Kotlyar Mischa J, Neef Vanessa, Rumpf Florian, Meybohm Patrick, Zacharowski Kai, Kranke Peter

机构信息

Klinik und Poliklinik für Anästhesiologie, Intensivmedizin, Notfallmedizin und Schmerztherapie, Universitätsklinikum Würzburg, Oberdürrbacher Str. 6, 97080, Würzburg, Deutschland.

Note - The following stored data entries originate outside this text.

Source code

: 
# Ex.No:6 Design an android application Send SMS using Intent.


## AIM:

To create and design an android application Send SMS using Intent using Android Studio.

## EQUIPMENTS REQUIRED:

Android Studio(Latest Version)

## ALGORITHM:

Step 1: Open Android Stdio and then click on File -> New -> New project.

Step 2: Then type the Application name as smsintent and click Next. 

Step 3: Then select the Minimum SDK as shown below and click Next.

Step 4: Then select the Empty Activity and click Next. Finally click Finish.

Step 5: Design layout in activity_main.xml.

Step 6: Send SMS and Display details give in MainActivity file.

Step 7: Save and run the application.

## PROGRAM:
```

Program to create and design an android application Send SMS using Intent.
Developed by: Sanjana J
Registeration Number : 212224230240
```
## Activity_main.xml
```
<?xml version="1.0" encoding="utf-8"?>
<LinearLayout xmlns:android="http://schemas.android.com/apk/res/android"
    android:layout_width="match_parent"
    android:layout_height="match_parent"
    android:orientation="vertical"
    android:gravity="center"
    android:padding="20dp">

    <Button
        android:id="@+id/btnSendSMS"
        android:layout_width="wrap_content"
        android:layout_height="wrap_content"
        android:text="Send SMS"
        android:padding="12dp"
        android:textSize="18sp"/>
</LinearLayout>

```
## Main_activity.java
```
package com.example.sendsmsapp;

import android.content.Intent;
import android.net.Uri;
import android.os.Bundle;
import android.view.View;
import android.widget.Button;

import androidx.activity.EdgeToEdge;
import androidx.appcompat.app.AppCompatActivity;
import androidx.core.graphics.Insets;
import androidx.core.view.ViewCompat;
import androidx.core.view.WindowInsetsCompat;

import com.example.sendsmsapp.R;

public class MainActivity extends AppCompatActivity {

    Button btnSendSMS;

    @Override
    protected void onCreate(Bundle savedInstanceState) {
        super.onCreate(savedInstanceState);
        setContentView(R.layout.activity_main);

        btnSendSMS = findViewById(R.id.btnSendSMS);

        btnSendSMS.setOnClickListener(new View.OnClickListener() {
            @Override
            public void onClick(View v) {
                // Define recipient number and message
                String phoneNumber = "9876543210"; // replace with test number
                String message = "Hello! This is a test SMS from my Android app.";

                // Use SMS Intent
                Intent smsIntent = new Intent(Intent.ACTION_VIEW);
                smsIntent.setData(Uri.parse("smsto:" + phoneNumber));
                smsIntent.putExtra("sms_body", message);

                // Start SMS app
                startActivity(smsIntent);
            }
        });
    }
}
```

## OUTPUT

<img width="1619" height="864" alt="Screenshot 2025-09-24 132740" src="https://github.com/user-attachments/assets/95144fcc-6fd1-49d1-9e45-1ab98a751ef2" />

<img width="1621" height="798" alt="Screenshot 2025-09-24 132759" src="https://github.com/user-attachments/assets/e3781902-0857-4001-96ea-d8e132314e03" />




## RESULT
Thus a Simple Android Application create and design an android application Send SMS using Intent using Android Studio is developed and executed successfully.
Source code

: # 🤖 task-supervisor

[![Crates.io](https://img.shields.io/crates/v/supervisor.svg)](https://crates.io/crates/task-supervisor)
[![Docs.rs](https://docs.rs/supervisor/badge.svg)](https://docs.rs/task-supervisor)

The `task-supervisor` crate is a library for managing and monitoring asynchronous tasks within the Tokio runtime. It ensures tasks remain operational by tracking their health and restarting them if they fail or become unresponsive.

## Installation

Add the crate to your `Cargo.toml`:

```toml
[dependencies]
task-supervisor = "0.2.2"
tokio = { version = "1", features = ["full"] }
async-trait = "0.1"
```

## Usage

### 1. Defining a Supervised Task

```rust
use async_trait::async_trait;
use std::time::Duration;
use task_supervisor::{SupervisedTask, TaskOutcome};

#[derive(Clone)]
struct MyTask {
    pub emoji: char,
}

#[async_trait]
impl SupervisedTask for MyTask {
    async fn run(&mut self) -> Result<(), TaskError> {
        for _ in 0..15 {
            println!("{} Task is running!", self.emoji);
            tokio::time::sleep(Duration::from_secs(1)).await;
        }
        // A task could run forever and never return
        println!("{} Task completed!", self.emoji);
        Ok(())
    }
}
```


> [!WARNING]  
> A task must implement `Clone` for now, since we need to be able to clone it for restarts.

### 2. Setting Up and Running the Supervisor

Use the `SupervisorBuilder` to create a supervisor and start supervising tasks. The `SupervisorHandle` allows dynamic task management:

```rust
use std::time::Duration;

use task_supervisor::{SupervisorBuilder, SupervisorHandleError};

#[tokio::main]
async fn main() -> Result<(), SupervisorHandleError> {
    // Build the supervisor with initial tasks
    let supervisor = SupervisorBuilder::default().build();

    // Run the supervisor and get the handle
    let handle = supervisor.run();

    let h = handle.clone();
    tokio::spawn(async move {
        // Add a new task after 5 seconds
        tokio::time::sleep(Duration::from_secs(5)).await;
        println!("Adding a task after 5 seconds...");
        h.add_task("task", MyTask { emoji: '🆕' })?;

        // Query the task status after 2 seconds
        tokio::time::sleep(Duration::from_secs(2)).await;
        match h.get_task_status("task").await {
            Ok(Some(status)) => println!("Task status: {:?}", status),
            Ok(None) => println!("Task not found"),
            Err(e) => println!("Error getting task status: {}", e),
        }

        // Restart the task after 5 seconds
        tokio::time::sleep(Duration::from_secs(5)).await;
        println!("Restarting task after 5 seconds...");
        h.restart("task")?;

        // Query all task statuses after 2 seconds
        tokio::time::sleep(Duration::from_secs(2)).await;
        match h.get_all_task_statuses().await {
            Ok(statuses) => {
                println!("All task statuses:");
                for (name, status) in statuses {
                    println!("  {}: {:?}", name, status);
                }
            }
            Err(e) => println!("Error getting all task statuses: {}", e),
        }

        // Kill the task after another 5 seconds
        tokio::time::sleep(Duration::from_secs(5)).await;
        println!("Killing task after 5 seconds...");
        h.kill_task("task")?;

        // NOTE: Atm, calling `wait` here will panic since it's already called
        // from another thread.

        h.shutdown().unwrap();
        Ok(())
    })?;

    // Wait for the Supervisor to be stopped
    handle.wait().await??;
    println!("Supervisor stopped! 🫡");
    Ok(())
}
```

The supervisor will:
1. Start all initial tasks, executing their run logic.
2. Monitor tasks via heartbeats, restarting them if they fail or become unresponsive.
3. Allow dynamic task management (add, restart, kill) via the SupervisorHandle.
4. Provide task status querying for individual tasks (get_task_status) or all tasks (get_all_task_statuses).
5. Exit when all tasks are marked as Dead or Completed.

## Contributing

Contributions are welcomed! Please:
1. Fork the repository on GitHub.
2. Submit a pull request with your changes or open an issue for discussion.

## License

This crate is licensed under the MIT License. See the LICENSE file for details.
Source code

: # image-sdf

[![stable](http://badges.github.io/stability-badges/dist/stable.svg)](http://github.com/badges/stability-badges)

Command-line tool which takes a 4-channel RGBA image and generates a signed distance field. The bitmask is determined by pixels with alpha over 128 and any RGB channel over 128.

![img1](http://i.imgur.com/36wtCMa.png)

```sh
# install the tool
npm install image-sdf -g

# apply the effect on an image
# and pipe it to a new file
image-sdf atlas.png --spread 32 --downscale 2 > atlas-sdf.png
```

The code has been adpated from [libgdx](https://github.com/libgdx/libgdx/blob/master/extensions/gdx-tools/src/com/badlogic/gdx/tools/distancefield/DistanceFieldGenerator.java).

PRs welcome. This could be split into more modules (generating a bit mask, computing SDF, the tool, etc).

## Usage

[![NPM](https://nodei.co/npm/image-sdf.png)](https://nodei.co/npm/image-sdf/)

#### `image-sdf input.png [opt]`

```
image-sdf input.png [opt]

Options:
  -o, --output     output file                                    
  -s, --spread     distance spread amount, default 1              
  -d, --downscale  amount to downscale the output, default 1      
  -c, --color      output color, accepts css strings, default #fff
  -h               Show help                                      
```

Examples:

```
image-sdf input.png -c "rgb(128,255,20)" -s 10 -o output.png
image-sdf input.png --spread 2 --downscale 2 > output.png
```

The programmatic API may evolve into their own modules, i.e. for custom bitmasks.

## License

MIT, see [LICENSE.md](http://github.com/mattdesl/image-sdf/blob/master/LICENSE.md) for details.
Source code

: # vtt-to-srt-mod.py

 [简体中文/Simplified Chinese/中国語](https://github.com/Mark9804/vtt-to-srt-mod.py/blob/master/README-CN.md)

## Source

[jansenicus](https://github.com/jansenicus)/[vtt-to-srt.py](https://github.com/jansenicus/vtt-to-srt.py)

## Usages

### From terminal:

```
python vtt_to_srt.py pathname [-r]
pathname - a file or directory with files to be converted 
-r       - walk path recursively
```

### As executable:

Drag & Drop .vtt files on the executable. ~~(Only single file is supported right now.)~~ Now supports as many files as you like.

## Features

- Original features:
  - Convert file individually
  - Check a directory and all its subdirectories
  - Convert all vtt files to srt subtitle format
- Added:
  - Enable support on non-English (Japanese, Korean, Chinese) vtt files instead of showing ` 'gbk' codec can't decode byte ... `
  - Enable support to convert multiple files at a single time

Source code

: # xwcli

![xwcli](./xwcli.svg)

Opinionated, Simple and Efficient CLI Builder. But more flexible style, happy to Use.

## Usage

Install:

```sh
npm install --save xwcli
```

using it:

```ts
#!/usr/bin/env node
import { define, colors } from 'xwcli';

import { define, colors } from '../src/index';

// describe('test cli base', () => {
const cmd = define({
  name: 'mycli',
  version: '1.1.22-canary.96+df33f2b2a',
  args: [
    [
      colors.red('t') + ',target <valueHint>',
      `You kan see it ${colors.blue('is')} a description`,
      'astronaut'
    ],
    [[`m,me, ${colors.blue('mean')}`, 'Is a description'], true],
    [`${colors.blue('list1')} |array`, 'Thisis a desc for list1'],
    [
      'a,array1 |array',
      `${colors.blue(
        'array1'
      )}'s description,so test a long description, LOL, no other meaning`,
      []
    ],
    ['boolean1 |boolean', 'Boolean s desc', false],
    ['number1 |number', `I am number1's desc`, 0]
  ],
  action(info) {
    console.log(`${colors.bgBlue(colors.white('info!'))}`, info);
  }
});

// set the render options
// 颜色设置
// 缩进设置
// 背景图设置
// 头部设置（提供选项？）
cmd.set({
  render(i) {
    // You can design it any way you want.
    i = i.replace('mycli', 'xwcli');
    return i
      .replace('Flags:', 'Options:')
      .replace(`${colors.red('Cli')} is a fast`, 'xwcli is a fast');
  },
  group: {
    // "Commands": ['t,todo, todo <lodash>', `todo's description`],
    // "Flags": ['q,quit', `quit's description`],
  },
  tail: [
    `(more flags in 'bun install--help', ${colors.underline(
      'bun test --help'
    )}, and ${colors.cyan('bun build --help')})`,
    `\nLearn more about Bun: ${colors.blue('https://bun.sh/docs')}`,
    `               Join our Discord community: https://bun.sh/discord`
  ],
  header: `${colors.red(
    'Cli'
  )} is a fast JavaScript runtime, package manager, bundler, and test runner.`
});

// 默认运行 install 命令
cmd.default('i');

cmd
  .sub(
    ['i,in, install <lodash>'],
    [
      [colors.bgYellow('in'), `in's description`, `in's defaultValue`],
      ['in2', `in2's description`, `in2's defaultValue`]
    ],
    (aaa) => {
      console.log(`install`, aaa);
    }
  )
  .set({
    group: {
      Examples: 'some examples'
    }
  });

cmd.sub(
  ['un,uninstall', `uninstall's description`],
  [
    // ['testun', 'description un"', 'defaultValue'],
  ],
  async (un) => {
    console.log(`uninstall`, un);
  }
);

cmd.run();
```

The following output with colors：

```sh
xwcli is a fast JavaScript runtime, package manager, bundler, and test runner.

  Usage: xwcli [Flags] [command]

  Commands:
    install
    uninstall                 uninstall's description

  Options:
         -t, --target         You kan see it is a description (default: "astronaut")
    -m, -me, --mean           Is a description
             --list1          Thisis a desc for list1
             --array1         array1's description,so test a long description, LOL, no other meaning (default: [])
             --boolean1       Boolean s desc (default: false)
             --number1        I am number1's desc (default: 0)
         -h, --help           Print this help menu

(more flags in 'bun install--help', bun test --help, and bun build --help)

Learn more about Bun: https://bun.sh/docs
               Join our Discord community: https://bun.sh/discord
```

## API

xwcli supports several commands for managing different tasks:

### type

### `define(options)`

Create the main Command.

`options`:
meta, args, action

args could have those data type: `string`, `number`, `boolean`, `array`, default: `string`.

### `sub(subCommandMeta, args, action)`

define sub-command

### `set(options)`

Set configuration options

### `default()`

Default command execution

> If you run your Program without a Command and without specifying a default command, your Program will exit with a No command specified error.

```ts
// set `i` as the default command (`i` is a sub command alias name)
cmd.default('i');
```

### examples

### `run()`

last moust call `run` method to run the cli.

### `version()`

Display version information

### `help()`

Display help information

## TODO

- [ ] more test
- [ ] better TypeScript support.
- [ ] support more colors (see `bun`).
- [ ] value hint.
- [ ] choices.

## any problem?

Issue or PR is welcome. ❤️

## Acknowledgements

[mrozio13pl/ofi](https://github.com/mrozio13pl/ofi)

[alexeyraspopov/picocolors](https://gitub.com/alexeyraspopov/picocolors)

Klinik für Anästhesiologie, Intensivmedizin und Schmerztherapie, Goethe-Universität Frankfurt, Universitätsklinikum, Frankfurt, Deutschland.

出版信息

Anaesthesiologie. 2024 Dec;73(12):843-851. doi: 10.1007/s00101-024-01479-1.

Abstract

Postpartum hemorrhage (PPH) remains a leading cause of maternal mortality worldwide, with an increasing incidence in western countries over the past decades. During this period the numbers of PPH-related allogeneic red blood cell (RBC) transfusions have also significantly increased. Given the increasing scarcity and risks of allogeneic RBC transfusions, which are also associated with adverse maternal outcomes, optimized blood management strategies are urgently needed in obstetrics. In recent years, patient blood management (PBM) has been increasingly integrated into medical care, resulting in a significant improvement in patient outcomes. Cell salvage (CS) is one of the PBM blood-sparing techniques that enables the collection, processing and retransfusion of the patient's own blood during major bleeding events. Although recent evidence indicates that CS can significantly reduce the demand for allogeneic RBC transfusions and improve patient outcomes, the utilization in obstetrics in German hospitals remains low, with a usage rate of only 0.07% of births with peripartum hemorrhage. It must be assumed that concerns about patient-related complications, such as amniotic fluid embolism and maternal alloimmunization contribute to this hesitancy, alongside a lack of familiarity with the technique. This article provides an overview of the current evidence on the use and safety of CS in obstetrics. To facilitate a practical implementation, fundamental considerations and organizational precautions were prepared based on the experiences of the University Hospitals in Würzburg and Frankfurt and presented in the form of graphics and checklists for the perioperative use of CS during cesarean sections.

摘要

产后出血(PPH)仍然是全球孕产妇死亡的主要原因,在过去几十年中,西方国家的发病率呈上升趋势。在此期间,与PPH相关的异体红细胞(RBC)输血数量也显著增加。鉴于异体RBC输血日益稀缺且存在风险,同时还与不良的孕产妇结局相关,产科迫切需要优化的血液管理策略。近年来,患者血液管理(PBM)已越来越多地融入医疗护理中,从而显著改善了患者的结局。细胞回收(CS)是PBM的血液保护技术之一,可在大出血事件期间收集、处理和回输患者自身的血液。尽管最近的证据表明CS可以显著减少异体RBC输血的需求并改善患者结局,但德国医院产科对其利用率仍然很低,在围产期出血的分娩中使用率仅为0.07%。必须假定,除了对该技术缺乏了解之外,对患者相关并发症(如羊水栓塞和母体同种免疫)的担忧也导致了这种犹豫态度。本文概述了目前关于CS在产科应用和安全性的证据。为便于实际实施,根据维尔茨堡和法兰克福大学医院的经验,制定了基本考虑因素和组织预防措施,并以剖宫产术中CS围手术期使用的图表和检查表形式呈现。